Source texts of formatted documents

※ ※ ※

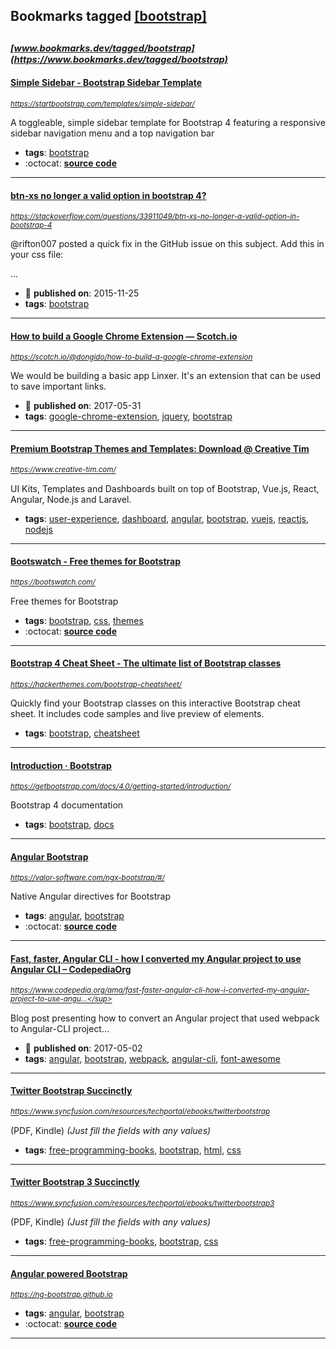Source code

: ## Bookmarks tagged [[bootstrap]](https://www.bookmarks.dev/search?q=[bootstrap])

_<sup><sup>[www.bookmarks.dev/tagged/bootstrap](https://www.bookmarks.dev/tagged/bootstrap)</sup></sup>_
---
#### [Simple Sidebar - Bootstrap Sidebar Template](https://startbootstrap.com/templates/simple-sidebar/)
_<sup>https://startbootstrap.com/templates/simple-sidebar/</sup>_

A toggleable, simple sidebar template for Bootstrap 4 featuring a responsive sidebar navigation menu and a top navigation bar
* **tags**: [bootstrap](../tagged/bootstrap.md)
* :octocat: **[source code](https://github.com/StartBootstrap/startbootstrap-simple-sidebar)**
---
#### [btn-xs no longer a valid option in bootstrap 4?](https://stackoverflow.com/questions/33911049/btn-xs-no-longer-a-valid-option-in-bootstrap-4)
_<sup>https://stackoverflow.com/questions/33911049/btn-xs-no-longer-a-valid-option-in-bootstrap-4</sup>_

@rifton007 posted a quick fix in the GitHub issue on this subject. Add this in your css file:

...
* :calendar: **published on**: 2015-11-25
* **tags**: [bootstrap](../tagged/bootstrap.md)
---
#### [How to build a Google Chrome Extension ― Scotch.io](https://scotch.io/@dongido/how-to-build-a-google-chrome-extension)
_<sup>https://scotch.io/@dongido/how-to-build-a-google-chrome-extension</sup>_

We would be building a basic app Linxer. It's an extension that can be used to save important links.
* :calendar: **published on**: 2017-05-31
* **tags**: [google-chrome-extension](../tagged/google-chrome-extension.md), [jquery](../tagged/jquery.md), [bootstrap](../tagged/bootstrap.md)
---
#### [ Premium Bootstrap Themes and Templates: Download @ Creative Tim ](https://www.creative-tim.com/)
_<sup>https://www.creative-tim.com/</sup>_

UI Kits, Templates and Dashboards built on top of Bootstrap, Vue.js, React, Angular, Node.js and Laravel. 
* **tags**: [user-experience](../tagged/user-experience.md), [dashboard](../tagged/dashboard.md), [angular](../tagged/angular.md), [bootstrap](../tagged/bootstrap.md), [vuejs](../tagged/vuejs.md), [reactjs](../tagged/reactjs.md), [nodejs](../tagged/nodejs.md)
---
#### [Bootswatch - Free themes for Bootstrap](https://bootswatch.com/)
_<sup>https://bootswatch.com/</sup>_

Free themes for Bootstrap
* **tags**: [bootstrap](../tagged/bootstrap.md), [css](../tagged/css.md), [themes](../tagged/themes.md)
* :octocat: **[source code](https://github.com/thomaspark/bootswatch/)**
---
#### [Bootstrap 4 Cheat Sheet - The ultimate list of Bootstrap classes](https://hackerthemes.com/bootstrap-cheatsheet/)
_<sup>https://hackerthemes.com/bootstrap-cheatsheet/</sup>_

Quickly find your Bootstrap classes on this interactive Bootstrap cheat sheet. It includes code samples and live preview of elements.
* **tags**: [bootstrap](../tagged/bootstrap.md), [cheatsheet](../tagged/cheatsheet.md)
---
#### [Introduction · Bootstrap ](https://getbootstrap.com/docs/4.0/getting-started/introduction/)
_<sup>https://getbootstrap.com/docs/4.0/getting-started/introduction/</sup>_

Bootstrap 4 documentation
* **tags**: [bootstrap](../tagged/bootstrap.md), [docs](../tagged/docs.md)
---
#### [Angular Bootstrap](https://valor-software.com/ngx-bootstrap/#/)
_<sup>https://valor-software.com/ngx-bootstrap/#/</sup>_

Native Angular directives for Bootstrap
* **tags**: [angular](../tagged/angular.md), [bootstrap](../tagged/bootstrap.md)
* :octocat: **[source code](https://github.com/valor-software/ngx-bootstrap)**
---
#### [Fast, faster, Angular CLI - how I converted my Angular project to use Angular CLI – CodepediaOrg](https://www.codepedia.org/ama/fast-faster-angular-cli-how-i-converted-my-angular-project-to-use-angular-cli)
_<sup>https://www.codepedia.org/ama/fast-faster-angular-cli-how-i-converted-my-angular-project-to-use-angu...</sup>_

Blog post presenting how to convert an Angular project that used webpack to Angular-CLI project...
* :calendar: **published on**: 2017-05-02
* **tags**: [angular](../tagged/angular.md), [bootstrap](../tagged/bootstrap.md), [webpack](../tagged/webpack.md), [angular-cli](../tagged/angular-cli.md), [font-awesome](../tagged/font-awesome.md)
---
#### [Twitter Bootstrap Succinctly](https://www.syncfusion.com/resources/techportal/ebooks/twitterbootstrap)
_<sup>https://www.syncfusion.com/resources/techportal/ebooks/twitterbootstrap</sup>_

(PDF, Kindle) *(Just fill the fields with any values)*
* **tags**: [free-programming-books](../tagged/free-programming-books.md), [bootstrap](../tagged/bootstrap.md), [html](../tagged/html.md), [css](../tagged/css.md)
---
#### [Twitter Bootstrap 3 Succinctly](https://www.syncfusion.com/resources/techportal/ebooks/twitterbootstrap3)
_<sup>https://www.syncfusion.com/resources/techportal/ebooks/twitterbootstrap3</sup>_

(PDF, Kindle) *(Just fill the fields with any values)*
* **tags**: [free-programming-books](../tagged/free-programming-books.md), [bootstrap](../tagged/bootstrap.md), [css](../tagged/css.md)
---
#### [Angular powered Bootstrap](https://ng-bootstrap.github.io)
_<sup>https://ng-bootstrap.github.io</sup>_

* **tags**: [angular](../tagged/angular.md), [bootstrap](../tagged/bootstrap.md)
* :octocat: **[source code](https://github.com/ng-bootstrap/ng-bootstrap)**
---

※ ※ ※

**The problem:**
Every line above that holds the word "started" is to be found and copied.

**Result:**
#### [Introduction · Bootstrap ](https://getbootstrap.com/docs/4.0/getting-started/introduction/)
_<sup>https://getbootstrap.com/docs/4.0/getting-started/introduction/</sup>_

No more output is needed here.